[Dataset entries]
=== Section Start ===
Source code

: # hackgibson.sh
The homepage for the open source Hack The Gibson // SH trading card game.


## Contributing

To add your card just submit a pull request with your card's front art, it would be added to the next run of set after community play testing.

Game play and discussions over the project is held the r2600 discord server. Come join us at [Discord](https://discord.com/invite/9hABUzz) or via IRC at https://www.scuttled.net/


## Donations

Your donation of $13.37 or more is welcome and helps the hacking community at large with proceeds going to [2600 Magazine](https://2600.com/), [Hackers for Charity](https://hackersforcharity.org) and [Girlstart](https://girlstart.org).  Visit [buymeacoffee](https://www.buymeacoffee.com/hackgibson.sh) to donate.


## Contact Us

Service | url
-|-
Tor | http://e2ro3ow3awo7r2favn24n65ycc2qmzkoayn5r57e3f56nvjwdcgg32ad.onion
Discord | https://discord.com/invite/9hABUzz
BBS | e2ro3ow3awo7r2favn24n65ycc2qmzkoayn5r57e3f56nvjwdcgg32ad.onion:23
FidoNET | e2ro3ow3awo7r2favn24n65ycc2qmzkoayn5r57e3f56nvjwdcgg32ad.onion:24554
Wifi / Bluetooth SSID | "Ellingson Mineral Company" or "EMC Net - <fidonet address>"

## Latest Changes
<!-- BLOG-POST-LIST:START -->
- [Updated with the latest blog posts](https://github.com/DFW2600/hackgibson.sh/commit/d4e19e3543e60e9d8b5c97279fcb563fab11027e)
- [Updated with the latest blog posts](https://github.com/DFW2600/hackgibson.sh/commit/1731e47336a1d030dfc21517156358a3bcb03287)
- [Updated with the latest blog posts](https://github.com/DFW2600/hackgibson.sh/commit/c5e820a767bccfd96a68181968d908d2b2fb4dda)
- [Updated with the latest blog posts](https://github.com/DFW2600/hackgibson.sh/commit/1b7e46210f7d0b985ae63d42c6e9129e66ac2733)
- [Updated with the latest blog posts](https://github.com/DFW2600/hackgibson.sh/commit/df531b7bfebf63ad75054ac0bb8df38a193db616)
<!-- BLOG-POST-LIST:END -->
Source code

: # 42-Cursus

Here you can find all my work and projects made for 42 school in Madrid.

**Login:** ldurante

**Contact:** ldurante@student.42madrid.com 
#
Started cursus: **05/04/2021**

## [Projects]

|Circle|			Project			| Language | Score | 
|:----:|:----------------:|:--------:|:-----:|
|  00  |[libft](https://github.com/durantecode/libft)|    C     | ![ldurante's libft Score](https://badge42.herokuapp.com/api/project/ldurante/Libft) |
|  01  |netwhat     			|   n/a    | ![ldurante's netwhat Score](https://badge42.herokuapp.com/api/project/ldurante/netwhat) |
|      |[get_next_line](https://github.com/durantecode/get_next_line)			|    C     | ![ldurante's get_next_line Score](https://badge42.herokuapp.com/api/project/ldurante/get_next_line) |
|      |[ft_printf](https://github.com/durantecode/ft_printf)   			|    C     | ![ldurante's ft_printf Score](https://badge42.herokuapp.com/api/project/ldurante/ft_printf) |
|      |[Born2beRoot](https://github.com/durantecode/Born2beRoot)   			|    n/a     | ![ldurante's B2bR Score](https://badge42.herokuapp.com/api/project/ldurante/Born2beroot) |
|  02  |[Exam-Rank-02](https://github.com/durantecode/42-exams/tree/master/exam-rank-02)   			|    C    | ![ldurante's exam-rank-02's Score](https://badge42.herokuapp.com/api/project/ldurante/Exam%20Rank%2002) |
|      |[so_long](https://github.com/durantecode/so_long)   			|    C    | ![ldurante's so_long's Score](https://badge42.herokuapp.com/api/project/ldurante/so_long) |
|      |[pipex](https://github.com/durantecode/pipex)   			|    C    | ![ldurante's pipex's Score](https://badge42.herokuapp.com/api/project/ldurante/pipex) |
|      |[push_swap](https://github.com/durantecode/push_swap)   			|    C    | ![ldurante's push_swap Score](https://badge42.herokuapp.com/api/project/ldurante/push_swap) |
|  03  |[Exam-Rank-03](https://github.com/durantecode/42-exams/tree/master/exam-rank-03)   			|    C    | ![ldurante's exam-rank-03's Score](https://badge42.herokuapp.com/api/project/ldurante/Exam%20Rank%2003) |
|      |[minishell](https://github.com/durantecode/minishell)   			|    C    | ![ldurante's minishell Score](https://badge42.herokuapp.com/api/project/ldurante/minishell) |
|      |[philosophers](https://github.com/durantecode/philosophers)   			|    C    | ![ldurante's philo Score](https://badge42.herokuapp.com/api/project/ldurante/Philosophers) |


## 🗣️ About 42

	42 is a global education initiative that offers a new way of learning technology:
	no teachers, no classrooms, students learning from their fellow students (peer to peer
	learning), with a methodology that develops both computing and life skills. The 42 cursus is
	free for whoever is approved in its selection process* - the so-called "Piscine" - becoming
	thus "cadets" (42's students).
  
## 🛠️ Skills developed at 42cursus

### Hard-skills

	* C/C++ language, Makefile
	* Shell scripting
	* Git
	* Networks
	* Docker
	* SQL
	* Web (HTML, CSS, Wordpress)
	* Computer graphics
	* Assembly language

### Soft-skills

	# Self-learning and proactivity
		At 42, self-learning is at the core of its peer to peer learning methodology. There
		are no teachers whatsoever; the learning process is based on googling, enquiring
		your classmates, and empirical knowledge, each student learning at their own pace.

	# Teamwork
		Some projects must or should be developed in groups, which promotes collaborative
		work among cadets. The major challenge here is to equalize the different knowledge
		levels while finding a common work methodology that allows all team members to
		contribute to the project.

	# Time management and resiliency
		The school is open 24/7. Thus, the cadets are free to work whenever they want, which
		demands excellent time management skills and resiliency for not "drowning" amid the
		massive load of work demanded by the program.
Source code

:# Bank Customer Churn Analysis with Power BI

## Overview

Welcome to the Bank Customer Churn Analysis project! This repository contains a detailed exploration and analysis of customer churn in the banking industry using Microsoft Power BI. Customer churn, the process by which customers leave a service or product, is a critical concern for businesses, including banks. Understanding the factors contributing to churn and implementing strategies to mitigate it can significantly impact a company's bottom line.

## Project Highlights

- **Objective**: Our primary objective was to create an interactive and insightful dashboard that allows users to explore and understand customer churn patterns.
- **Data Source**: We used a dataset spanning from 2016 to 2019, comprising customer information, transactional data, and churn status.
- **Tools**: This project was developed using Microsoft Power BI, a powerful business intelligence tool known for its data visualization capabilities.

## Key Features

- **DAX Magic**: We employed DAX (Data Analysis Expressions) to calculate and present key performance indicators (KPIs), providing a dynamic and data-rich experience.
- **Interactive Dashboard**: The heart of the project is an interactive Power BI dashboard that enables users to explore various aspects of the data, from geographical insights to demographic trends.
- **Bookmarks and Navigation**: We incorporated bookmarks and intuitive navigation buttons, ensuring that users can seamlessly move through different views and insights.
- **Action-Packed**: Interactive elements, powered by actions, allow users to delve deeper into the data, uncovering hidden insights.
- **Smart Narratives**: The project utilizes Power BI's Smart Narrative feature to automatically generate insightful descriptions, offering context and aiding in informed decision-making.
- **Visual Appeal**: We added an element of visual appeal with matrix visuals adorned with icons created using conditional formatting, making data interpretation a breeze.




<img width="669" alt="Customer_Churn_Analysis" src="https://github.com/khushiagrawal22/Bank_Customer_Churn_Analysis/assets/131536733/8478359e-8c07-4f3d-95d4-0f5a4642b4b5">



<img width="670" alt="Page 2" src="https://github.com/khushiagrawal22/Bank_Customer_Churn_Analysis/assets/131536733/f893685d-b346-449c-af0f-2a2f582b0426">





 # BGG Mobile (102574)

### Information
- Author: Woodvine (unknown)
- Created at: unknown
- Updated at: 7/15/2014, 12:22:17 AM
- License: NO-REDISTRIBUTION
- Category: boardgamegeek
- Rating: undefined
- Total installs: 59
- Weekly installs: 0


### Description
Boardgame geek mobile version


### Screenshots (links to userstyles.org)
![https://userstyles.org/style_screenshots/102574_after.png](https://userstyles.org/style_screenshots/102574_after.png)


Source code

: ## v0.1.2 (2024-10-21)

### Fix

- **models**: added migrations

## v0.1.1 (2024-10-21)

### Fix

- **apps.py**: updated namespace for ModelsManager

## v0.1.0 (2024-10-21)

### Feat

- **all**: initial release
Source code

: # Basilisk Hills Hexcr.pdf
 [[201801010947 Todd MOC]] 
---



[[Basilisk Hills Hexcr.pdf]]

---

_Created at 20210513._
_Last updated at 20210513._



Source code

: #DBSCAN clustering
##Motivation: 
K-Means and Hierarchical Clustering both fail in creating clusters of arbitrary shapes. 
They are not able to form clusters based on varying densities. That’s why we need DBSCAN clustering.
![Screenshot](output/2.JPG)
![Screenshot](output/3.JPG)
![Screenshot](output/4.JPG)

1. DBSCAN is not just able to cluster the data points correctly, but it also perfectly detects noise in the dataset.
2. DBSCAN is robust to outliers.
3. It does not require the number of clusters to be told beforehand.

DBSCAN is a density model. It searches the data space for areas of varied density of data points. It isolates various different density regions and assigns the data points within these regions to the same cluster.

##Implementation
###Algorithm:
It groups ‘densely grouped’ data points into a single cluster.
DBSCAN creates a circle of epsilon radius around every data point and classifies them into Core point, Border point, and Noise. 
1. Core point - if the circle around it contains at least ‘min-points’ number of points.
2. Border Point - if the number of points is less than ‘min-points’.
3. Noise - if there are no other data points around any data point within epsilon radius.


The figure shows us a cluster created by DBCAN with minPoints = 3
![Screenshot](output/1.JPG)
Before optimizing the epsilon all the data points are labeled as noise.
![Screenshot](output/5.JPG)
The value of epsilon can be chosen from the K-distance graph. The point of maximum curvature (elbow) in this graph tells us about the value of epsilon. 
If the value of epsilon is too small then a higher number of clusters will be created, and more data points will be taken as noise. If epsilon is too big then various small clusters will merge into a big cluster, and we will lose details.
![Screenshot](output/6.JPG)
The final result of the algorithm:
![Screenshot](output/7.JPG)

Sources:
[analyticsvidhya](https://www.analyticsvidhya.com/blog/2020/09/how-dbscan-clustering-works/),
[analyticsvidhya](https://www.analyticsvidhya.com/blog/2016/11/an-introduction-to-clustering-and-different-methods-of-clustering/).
=== Section End ===
▶ _WORK INSTRUCTIONS_:
Copy the stretch of the records above that runs from the line with "## Contributing" through the line with "## Latest Changes". Both end lines belong in the copy, and nothing else does.

▶ _OUTPUT FOR THIS EXERCISE_:
## Contributing

To add your card just submit a pull request with your card's front art, it would be added to the next run of set after community play testing.

Game play and discussions over the project is held the r2600 discord server. Come join us at [Discord](https://discord.com/invite/9hABUzz) or via IRC at https://www.scuttled.net/


## Donations

Your donation of $13.37 or more is welcome and helps the hacking community at large with proceeds going to [2600 Magazine](https://2600.com/), [Hackers for Charity](https://hackersforcharity.org) and [Girlstart](https://girlstart.org).  Visit [buymeacoffee](https://www.buymeacoffee.com/hackgibson.sh) to donate.


## Contact Us

Service | url
-|-
Tor | http://e2ro3ow3awo7r2favn24n65ycc2qmzkoayn5r57e3f56nvjwdcgg32ad.onion
Discord | https://discord.com/invite/9hABUzz
BBS | e2ro3ow3awo7r2favn24n65ycc2qmzkoayn5r57e3f56nvjwdcgg32ad.onion:23
FidoNET | e2ro3ow3awo7r2favn24n65ycc2qmzkoayn5r57e3f56nvjwdcgg32ad.onion:24554
Wifi / Bluetooth SSID | "Ellingson Mineral Company" or "EMC Net - <fidonet address>"

## Latest Changes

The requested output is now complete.